L'Étoile Carouge non ci sta: «Xamax con la U19 al Comunale? Catastrofico»

L'Étoile Carouge non ci sta. E per bocca del suo presidente Olivier Doglia entra a gamba tesa su Neuchâtel Xamax e Swiss Football League. Il motivo è tanto semplice, quanto clamoroso: come emerso alla vigilia, questa sera i neocastellani non sfideranno il Bellinzona con la prima squadra, ma con la U19. Di nuovo: clamoroso. E giustificato dai vertici del club con l'impegno di martedì nei quarti di finale di Coppa Svizzera, contro l'Yverdon. Una sfida, quella della Maladière, per la quale si vuole preservare i migliori uomini di Anthony Braizat.
A Carouge, dicevamo, la decisione non è però andata giù. Anche comprensibilmente, aggiungiamo noi. Da noi contattato, Doglia precisa a parole i sentimenti di rabbia e ingiustizia provati dal club ginevrino, penultima forza del campionato di Challenge League a +4 sul Bellinzona. «Siamo molto sorpresi da questa decisione, che costituisce un precedente catastrofico per l'equità sportiva.
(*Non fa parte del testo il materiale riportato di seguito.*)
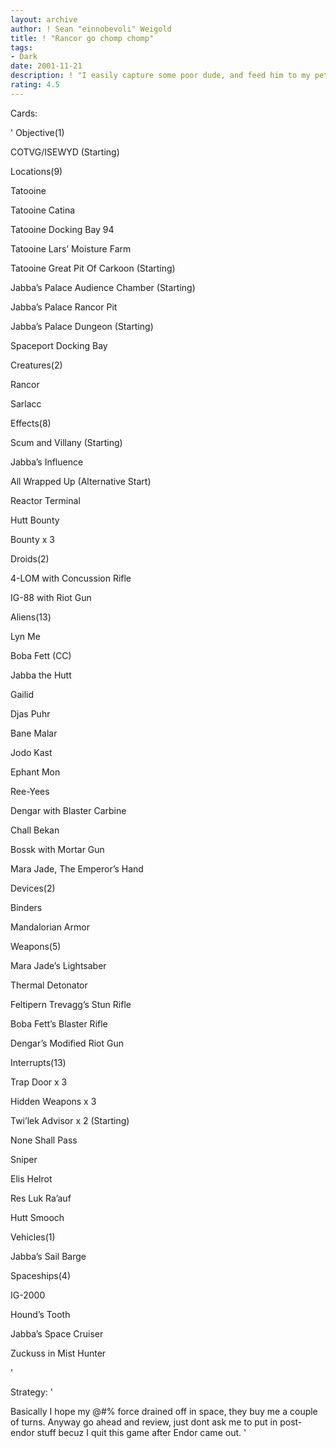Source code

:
 ```yaml
---
layout: archive
author: ! Sean "einnobevoli" Weigold
title: ! "Rancor go chomp chomp"
tags:
- Dark
date: 2001-11-21
description: ! "I easily capture some poor dude, and feed him to my pets. I get some sweet force retrieval, descent drains, and nice force attacking."
rating: 4.5
---
```

Cards: 

' 
Objective(1)

COTVG/ISEWYD (Starting)


Locations(9)

Tatooine

Tatooine Catina

Tatooine Docking Bay 94

Tatooine Lars’ Moisture Farm

Tatooine Great Pit Of Carkoon (Starting)

Jabba’s Palace Audience Chamber (Starting)

Jabba’s Palace Rancor Pit 

Jabba’s Palace Dungeon (Starting)

Spaceport Docking Bay


Creatures(2)

Rancor

Sarlacc


Effects(8)

Scum and Villany (Starting)

Jabba’s Influence

All Wrapped Up (Alternative Start)

Reactor Terminal

Hutt Bounty

Bounty x 3


Droids(2)

4-LOM with Concussion Rifle

IG-88 with Riot Gun


Aliens(13)

Lyn Me

Boba Fett (CC)

Jabba the Hutt

Gailid

Djas Puhr

Bane Malar

Jodo Kast

Ephant Mon

Ree-Yees

Dengar with Blaster Carbine

Chall Bekan

Bossk with Mortar Gun

Mara Jade, The Emperor’s Hand


Devices(2)

Binders

Mandalorian Armor


Weapons(5)

Mara Jade’s Lightsaber

Thermal Detonator

Feltipern Trevagg’s Stun Rifle

Boba Fett’s Blaster Rifle

Dengar’s Modified Riot Gun


Interrupts(13)

Trap Door x 3

Hidden Weapons x 3

Twi’lek Advisor x 2 (Starting)

None Shall Pass

Sniper

Elis Helrot

Res Luk Ra’auf

Hutt Smooch


Vehicles(1)

Jabba’s Sail Barge


Spaceships(4)

IG-2000

Hound’s Tooth

Jabba’s Space Cruiser

Zuckuss in Mist Hunter

'

Strategy: '

Basically I hope my @#$% off that someone is stupid enough to try and occupy a Tatooine site. If they do, out pops Boba fett. Hidden Weapons with my avg destiny is so kickass. Ive capture everything with this deck, from Obi-wan to Han to Rebel Troopers. Hutt Bounty and Bounty are nice for retrieval, and Rancor and Sarlacc are just fun as hell. Usually I start Scum and Villany, but if I see motion that they are starting on Tatooine I might use All Wrapped up. First turn, I usualy pull Jabba from reserve with AC game text, but if I have some nice chars in my hand already I might go with Chall Bekan or Lyn Me. I threw the ships in there just for the hell of things. I will probably neve use them, but if I’m having my @#$% force drained off in space, they buy me a couple of turns. Anyway go ahead and review, just dont ask me to put in post-endor stuff becuz I quit this game after Endor came out. '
La qualificazione del Neuchâtel Xamax alla Coppa Svizzera è ovviamente un grande risultato, ma giocare venerdì e poi martedì non ha nulla di straordinario: i giocatori hanno tutto il tempo necessario per recuperare (minimo 72 ore secondo le regole della FIFA – siamo ben oltre!)».
Il presidente dell'Étoile Carouge chiama quindi in causa la SFL: «Accettare che un club salti una partita con la scusa di voler preservare le proprie forze per un'altra competizione apre la porta a pericolose derive. L'Yverdon, avversario dello Xamax in Coppa, non schiererà la sua squadra Under 21 per adeguarsi al calendario. Ora, dunque, spetta alla SFL assumersi le proprie responsabilità: o protegge l'integrità del suo campionato (come avviene in altri tornei europei), oppure accetta che la più elementare etica sportiva possa essere calpestata».
Insomma, il match di questa sera al Comunale tra granata e Neuchâtel rischia sin d'ora di prendere una brutta piega.